**TASK BRIEF**.
Repeat the entries below exactly. Drop the pictures.
.....
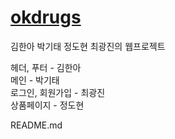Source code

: # [okdrugs](https://www.clarityincrazy.com/)
김한아 박기태 정도현 최광진의 웹프로젝트  

헤더, 푸터 - 김한아  
메인 - 박기태    
로그인, 회원가입 - 최광진   
상품페이지 - 정도현  


README.md
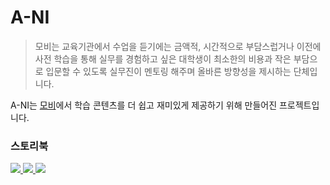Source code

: # A-NI

> 모비는 교육기관에서 수업을 듣기에는 금액적, 시간적으로 부담스럽거나 이전에 사전 학습을 통해 실무를 경험하고 싶은 대학생이 최소한의 비용과 작은 부담으로 입문할 수 있도록 실무진이 멘토링 해주며 올바른 방향성을 제시하는 단체입니다.

A-NI는 [모비](https://github.com/mobi-community)에서 학습 콘텐츠를 더 쉽고 재미있게 제공하기 위해 만들어진 프로젝트입니다.

### 스토리북

<a href="https://67276363efe0a15a557cd029-rgcawjuaaw.chromatic.com/?path=/docs/feature-auth-loginmodal--docs">
    <img src="https://img.shields.io/badge/Mobi-Web-FF4785?&logo=storybook&logoColor=FF4785">
</a>

<a href="https://67c823f2347a30fc1bb61f92-rmdwjlvtob.chromatic.com/?path=/docs/mds-badge--docs">
    <img src="https://img.shields.io/badge/Mobi-Design System-029cfd?&logo=storybook&logoColor=FF4785">
</a>

<a href="https://67c8249164d21f636c0650b6-zikoykidkt.chromatic.com/?path=/docs/getting-started--docs">
    <img src="https://img.shields.io/badge/Mobi-SDUI-d9e8f2?&logo=storybook&logoColor=FF4785">
</a>
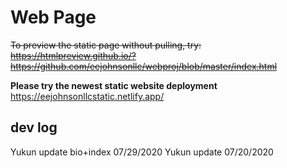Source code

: # Web Page

<del>To preview the static page without pulling, try:
https://htmlpreview.github.io/?https://github.com/eejohnsonllc/webproj/blob/master/index.html<del>


**Please try the newest static website deployment**
https://eejohnsonllcstatic.netlify.app/


## dev log
Yukun update bio+index 07/29/2020
Yukun update 07/20/2020

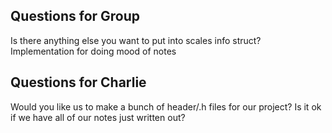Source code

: ## Questions for Group
Is there anything else you want to put into scales info struct? 
Implementation for doing mood of notes


## Questions for Charlie
Would you like us to make a bunch of header/.h files for our project? 
Is it ok if we have all of our notes just written out? 

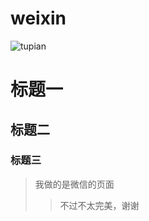 # weixin

![tupian](http://pic.58pic.com/58pic/11/39/54/83v58PICMBY.jpg)

# 标题一
## 标题二
### 标题三


> 我做的是微信的页面
>> 不过不太完美，谢谢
.....
**OUTPUT OF THE TASK**.
Source code

: # [okdrugs](https://www.clarityincrazy.com/)
김한아 박기태 정도현 최광진의 웹프로젝트  

헤더, 푸터 - 김한아  
메인 - 박기태    
로그인, 회원가입 - 최광진   
상품페이지 - 정도현  


README.md
Source code

: # A-NI

> 모비는 교육기관에서 수업을 듣기에는 금액적, 시간적으로 부담스럽거나 이전에 사전 학습을 통해 실무를 경험하고 싶은 대학생이 최소한의 비용과 작은 부담으로 입문할 수 있도록 실무진이 멘토링 해주며 올바른 방향성을 제시하는 단체입니다.

A-NI는 [모비](https://github.com/mobi-community)에서 학습 콘텐츠를 더 쉽고 재미있게 제공하기 위해 만들어진 프로젝트입니다.

### 스토리북

<a href="https://67276363efe0a15a557cd029-rgcawjuaaw.chromatic.com/?path=/docs/feature-auth-loginmodal--docs">
    <img src="https://img.shields.io/badge/Mobi-Web-FF4785?&logo=storybook&logoColor=FF4785">
</a>

<a href="https://67c823f2347a30fc1bb61f92-rmdwjlvtob.chromatic.com/?path=/docs/mds-badge--docs">
    <img src="https://img.shields.io/badge/Mobi-Design System-029cfd?&logo=storybook&logoColor=FF4785">
</a>

<a href="https://67c8249164d21f636c0650b6-zikoykidkt.chromatic.com/?path=/docs/getting-started--docs">
    <img src="https://img.shields.io/badge/Mobi-SDUI-d9e8f2?&logo=storybook&logoColor=FF4785">
</a>
Source code

: # Web Page

<del>To preview the static page without pulling, try:
https://htmlpreview.github.io/?https://github.com/eejohnsonllc/webproj/blob/master/index.html<del>


**Please try the newest static website deployment**
https://eejohnsonllcstatic.netlify.app/


## dev log
Yukun update bio+index 07/29/2020
Yukun update 07/20/2020

Source code

: ## Questions for Group
Is there anything else you want to put into scales info struct? 
Implementation for doing mood of notes


## Questions for Charlie
Would you like us to make a bunch of header/.h files for our project? 
Is it ok if we have all of our notes just written out? 

 # weixin

![tupian](http://pic.58pic.com/58pic/11/39/54/83v58PICMBY.jpg)

# 标题一
## 标题二
### 标题三


> 我做的是微信的页面
>> 不过不太完美，谢谢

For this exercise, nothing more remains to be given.